The worker polls the mpi.hook_event table for pending events, POSTs each payload to its URL, and marks events as delivered on success. On failure, events are retried up to max_attempts times before being marked as failed.

Timeout

Set timeout_ms at the operation level to limit total SQL execution time. If the timeout is exceeded, the transaction is rolled back and an error is returned. The default is 30 seconds.

Operation lifecycle

Operations follow a status-based lifecycle:

draft — Initial status after creation or import. Can be edited and tested in the sandbox. Not callable via HTTP.
active — Available for execution via HTTP endpoint. Can still be edited (changes take effect immediately).
disabled — Not callable via HTTP. Can be re-activated.

Activating an operation requires that its SQL steps compile successfully. If compilation fails, the activation is rejected with an error.

Sandbox: debug and test

The Admin UI includes a sandbox environment for testing operations without affecting production data. All sandbox executions run inside a transaction that is always rolled back.

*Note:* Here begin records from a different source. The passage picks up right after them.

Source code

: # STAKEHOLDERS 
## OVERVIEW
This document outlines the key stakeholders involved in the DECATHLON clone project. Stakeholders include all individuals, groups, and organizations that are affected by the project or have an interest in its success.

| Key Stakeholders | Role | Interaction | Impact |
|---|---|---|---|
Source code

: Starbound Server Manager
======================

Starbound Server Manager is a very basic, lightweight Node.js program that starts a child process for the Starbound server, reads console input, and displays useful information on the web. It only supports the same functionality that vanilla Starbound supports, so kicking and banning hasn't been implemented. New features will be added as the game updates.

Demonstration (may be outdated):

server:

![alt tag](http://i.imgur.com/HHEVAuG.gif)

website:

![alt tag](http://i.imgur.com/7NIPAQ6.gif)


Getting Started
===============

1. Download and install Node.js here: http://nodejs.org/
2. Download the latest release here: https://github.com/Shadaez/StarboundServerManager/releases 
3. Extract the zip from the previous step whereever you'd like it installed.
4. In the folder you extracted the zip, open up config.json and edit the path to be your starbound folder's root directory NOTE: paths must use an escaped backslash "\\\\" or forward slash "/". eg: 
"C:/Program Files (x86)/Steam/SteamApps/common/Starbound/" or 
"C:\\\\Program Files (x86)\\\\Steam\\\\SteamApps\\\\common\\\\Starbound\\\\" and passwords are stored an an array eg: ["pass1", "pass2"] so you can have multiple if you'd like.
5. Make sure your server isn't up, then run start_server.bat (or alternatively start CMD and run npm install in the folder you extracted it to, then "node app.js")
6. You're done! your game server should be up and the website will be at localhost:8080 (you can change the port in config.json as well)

Debug mode — Execute steps one at a time, inspect intermediate results, and run ad-hoc SQL queries between steps
Run mode — Execute all steps at once and see the final result

To start a sandbox session, select an operation in the Admin UI and click Debug or Run. If the operation has input parameters, you will be prompted to provide values before execution starts.

For general configuration and setup, see Configure MDM module. For details on the merge and unmerge workflows, see Merging and Unmerging Records: $merge and $unmerge.